The commissioner's holding, that Mr. Hartz's injury arose out of and in the course of his employment, does not, upon this record, appear to have been erroneous as the trial court held.
The appellant presents, as its final ground of appeal, the trial court's ruling that as Mr. Hartz had had, unknown to his employer and prior to his employment, a hernia, he was not, as matter of law, entitled to compensation as a result of a strain from lifting, which aggravated his condition and led to his death.

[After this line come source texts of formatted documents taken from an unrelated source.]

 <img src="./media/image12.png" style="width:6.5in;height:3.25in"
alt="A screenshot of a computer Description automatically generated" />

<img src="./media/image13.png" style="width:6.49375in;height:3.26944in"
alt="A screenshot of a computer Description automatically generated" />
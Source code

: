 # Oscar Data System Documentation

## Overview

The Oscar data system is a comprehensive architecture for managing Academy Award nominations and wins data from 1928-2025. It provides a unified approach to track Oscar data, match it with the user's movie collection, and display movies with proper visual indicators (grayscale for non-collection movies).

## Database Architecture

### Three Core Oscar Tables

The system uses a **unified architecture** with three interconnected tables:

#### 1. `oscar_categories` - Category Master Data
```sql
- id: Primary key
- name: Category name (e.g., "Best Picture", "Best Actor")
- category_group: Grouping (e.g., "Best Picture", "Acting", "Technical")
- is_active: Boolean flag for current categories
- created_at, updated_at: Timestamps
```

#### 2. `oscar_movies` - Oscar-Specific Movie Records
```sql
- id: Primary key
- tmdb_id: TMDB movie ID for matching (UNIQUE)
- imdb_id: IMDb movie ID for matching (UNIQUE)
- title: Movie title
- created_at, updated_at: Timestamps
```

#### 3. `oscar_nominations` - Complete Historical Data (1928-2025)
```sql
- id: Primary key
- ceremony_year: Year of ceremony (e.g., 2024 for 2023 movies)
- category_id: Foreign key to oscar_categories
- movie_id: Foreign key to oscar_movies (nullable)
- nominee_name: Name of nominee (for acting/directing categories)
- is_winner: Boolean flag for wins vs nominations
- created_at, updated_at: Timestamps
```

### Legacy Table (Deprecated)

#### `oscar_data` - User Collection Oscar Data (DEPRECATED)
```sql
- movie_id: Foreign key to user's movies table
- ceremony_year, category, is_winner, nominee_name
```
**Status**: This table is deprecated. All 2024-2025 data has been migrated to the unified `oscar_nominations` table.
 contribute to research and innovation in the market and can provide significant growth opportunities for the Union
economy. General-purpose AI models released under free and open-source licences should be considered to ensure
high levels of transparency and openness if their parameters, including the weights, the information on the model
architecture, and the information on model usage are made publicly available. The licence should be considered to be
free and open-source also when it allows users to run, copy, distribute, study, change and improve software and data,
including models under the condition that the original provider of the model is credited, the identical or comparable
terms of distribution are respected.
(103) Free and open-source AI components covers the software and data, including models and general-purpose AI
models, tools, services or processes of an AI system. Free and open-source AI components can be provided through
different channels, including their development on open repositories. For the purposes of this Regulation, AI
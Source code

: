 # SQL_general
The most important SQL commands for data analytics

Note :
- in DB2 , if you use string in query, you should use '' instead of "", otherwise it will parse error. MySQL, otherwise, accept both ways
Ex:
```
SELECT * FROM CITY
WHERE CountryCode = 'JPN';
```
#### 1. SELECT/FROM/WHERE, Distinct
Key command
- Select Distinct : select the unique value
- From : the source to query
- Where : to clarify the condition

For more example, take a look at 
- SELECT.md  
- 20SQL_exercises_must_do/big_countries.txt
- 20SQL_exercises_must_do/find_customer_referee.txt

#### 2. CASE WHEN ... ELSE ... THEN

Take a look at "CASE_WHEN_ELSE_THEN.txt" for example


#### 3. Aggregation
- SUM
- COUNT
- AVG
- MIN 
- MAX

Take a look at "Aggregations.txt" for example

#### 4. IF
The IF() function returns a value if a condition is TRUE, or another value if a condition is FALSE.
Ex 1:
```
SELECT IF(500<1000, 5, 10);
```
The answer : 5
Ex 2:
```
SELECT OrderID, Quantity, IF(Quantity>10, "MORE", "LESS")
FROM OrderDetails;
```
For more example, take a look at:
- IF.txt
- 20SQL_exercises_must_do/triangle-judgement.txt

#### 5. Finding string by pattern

The trial judge, in his memorandum of decision, does discuss this question, but as we understand his memorandum he does not decide the immediate question but expressly limits his ruling, denying compensation, to an employee with a pre-existing hernia unknown to his employer, and to an employee who has assumed risks outside the scope of his employment and suffered an injury thereby. This places the ruling upon the ground that Mr. Hartz was injured while acting outside the scope of his employment; if so, obviously there could be no recovery whether the hernia originated in the employment or prior to it. Lest our interpretation of the ruling of the trial court may be a too restricted one, we will briefly discuss the precise question presented by the appellant.
By the terms of our Compensation Act, compensation is not made to depend upon the condition of health of the employee, or upon his freedom from liability to injury through a constitutional weakness or latent tendency. It is awarded for a personal injury "arising out of and in the course of his employment," and for an injury which is a hazard of that employment. As Chief Justice Rugg points out in Madden's Case, 222 Mass. 487, 494, 111 N.E. 382, "It is the hazard of the employment acting upon the particular employee in his condition of health and not what that hazard would be if acting upon a healthy employee or upon the average employee." Whatever predisposing physical condition may exist, if the employment is the immediate occasion of the injury, it arises out of the employment because it develops within it.
When the exertion of the employment acts upon the weakened condition of the body of the employee, or upon an employee predisposed to suffer injury, in such way that a personal injury results, the injury must be said to arise out of the employment. An employee may be suffering from heart disease, aneurism, hernia, as was Mr. Hartz, or other ailment, and the exertion of the employment may develop his condition in such a manner that it becomes a personal injury. The employee is then entitled to recover for all consequences attributable to the injury. The acceleration or aggravation of a pre-existing ailment may therefore be a personal injury within our Act; and the test may well be that suggested by Lord Loreburn in Clover, Clayton Co. v. Hughes, L. R. (1910) App. Cas. 242: Did the ailment develop the injury, or did the employment develop it in any material degree? If it did, the injury arose out of the employment. Ismay, Imrie Co. v. Williamson, L. R. (1908) App. Cas. 437; L.R.A. 1916A, p. 293 note; Madden's Case, 222 Mass. 487, 111 N.E. 382; Crowley's Case, 223 Mass. 288, 111 N.E. 786; Brightman's Case, 220 Mass. 17, 20, 107 N.E. 528; Voorhees v. Schoonmaker Co., 86 N.J.L. 500, 92 A. 280. A similar rule prevails under the common law. Freeman v. Mercantile Mutual Accident Asso., 156 Mass. 351, 30 N.E. 1013; Hooper v. Standard Life Accident Ins. Co., 156 Mo. App. 209, 148 S.W. 116.